Equation of a linear (straight line) graph

Topic guide

What this worksheet practises

This worksheet provides practice on finding the equation of a straight line directly from a drawn graph. This visual skill requires you to identify the two key features of any straight line: its steepness (gradient) and where it crosses the vertical axis (y-intercept).

Key method

The equation of a straight line is always written in the format y = mx + c.

• First, find 'c', the y-intercept. Look at the y-axis (the vertical line). Find the exact number where the graph line crosses it.
• Second, find 'm', the gradient. Pick two clear points on the line where it perfectly crosses the grid intersections.
• Draw a right-angled triangle between these two points.
• Calculate the gradient: m = vertical height (rise) ÷ horizontal width (run).
• If the line goes downhill (from left to right), the gradient must be negative.

Worked example

A drawn line crosses the y-axis at 4. By drawing a triangle between (0, 4) and (2, 10), find the equation of the line.

Step 1: Find 'c'. The line crosses the y-axis at 4.

So, c = 4. The equation is y = mx + 4.

Step 2: Find 'm' using the triangle.

The vertical height goes from 4 up to 10, which is a rise of 6.

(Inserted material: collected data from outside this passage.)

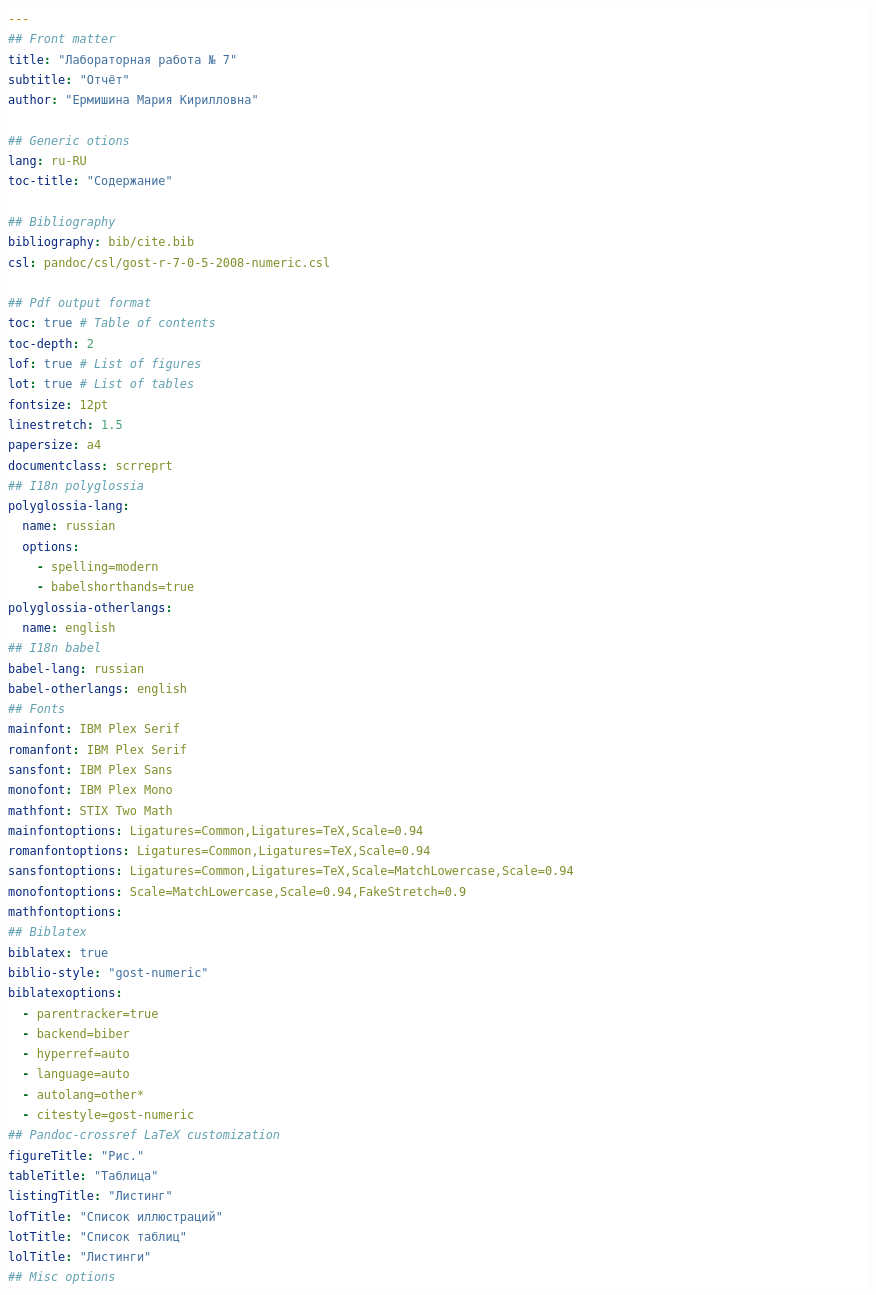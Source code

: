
 ```yaml
---
## Front matter
title: "Лабораторная работа № 7"
subtitle: "Отчёт"
author: "Ермишина Мария Кирилловна"

## Generic otions
lang: ru-RU
toc-title: "Содержание"

## Bibliography
bibliography: bib/cite.bib
csl: pandoc/csl/gost-r-7-0-5-2008-numeric.csl

## Pdf output format
toc: true # Table of contents
toc-depth: 2
lof: true # List of figures
lot: true # List of tables
fontsize: 12pt
linestretch: 1.5
papersize: a4
documentclass: scrreprt
## I18n polyglossia
polyglossia-lang:
  name: russian
  options:
	- spelling=modern
	- babelshorthands=true
polyglossia-otherlangs:
  name: english
## I18n babel
babel-lang: russian
babel-otherlangs: english
## Fonts
mainfont: IBM Plex Serif
romanfont: IBM Plex Serif
sansfont: IBM Plex Sans
monofont: IBM Plex Mono
mathfont: STIX Two Math
mainfontoptions: Ligatures=Common,Ligatures=TeX,Scale=0.94
romanfontoptions: Ligatures=Common,Ligatures=TeX,Scale=0.94
sansfontoptions: Ligatures=Common,Ligatures=TeX,Scale=MatchLowercase,Scale=0.94
monofontoptions: Scale=MatchLowercase,Scale=0.94,FakeStretch=0.9
mathfontoptions:
## Biblatex
biblatex: true
biblio-style: "gost-numeric"
biblatexoptions:
  - parentracker=true
  - backend=biber
  - hyperref=auto
  - language=auto
  - autolang=other*
  - citestyle=gost-numeric
## Pandoc-crossref LaTeX customization
figureTitle: "Рис."
tableTitle: "Таблица"
listingTitle: "Листинг"
lofTitle: "Список иллюстраций"
lotTitle: "Список таблиц"
lolTitle: "Листинги"
## Misc options
```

The horizontal width goes from 0 across to 2, which is a run of 2.

m = 6 ÷ 2 = 3.

Step 3: Write the final equation.

y = 3x + 4.

Common mistakes to avoid

A frequent mistake is ignoring the scale on the axes when counting the "rise" and "run". Students often count the physical number of grid squares rather than reading the actual numbers on the axis. If one square represents 2 units, you must count in 2s, not 1s.

Things to remember

A line that goes uphill from left to right has a positive gradient (like y = 2x). A line that goes downhill has a negative gradient (like y = −2x). A completely flat horizontal line has a gradient of zero (like y = 4).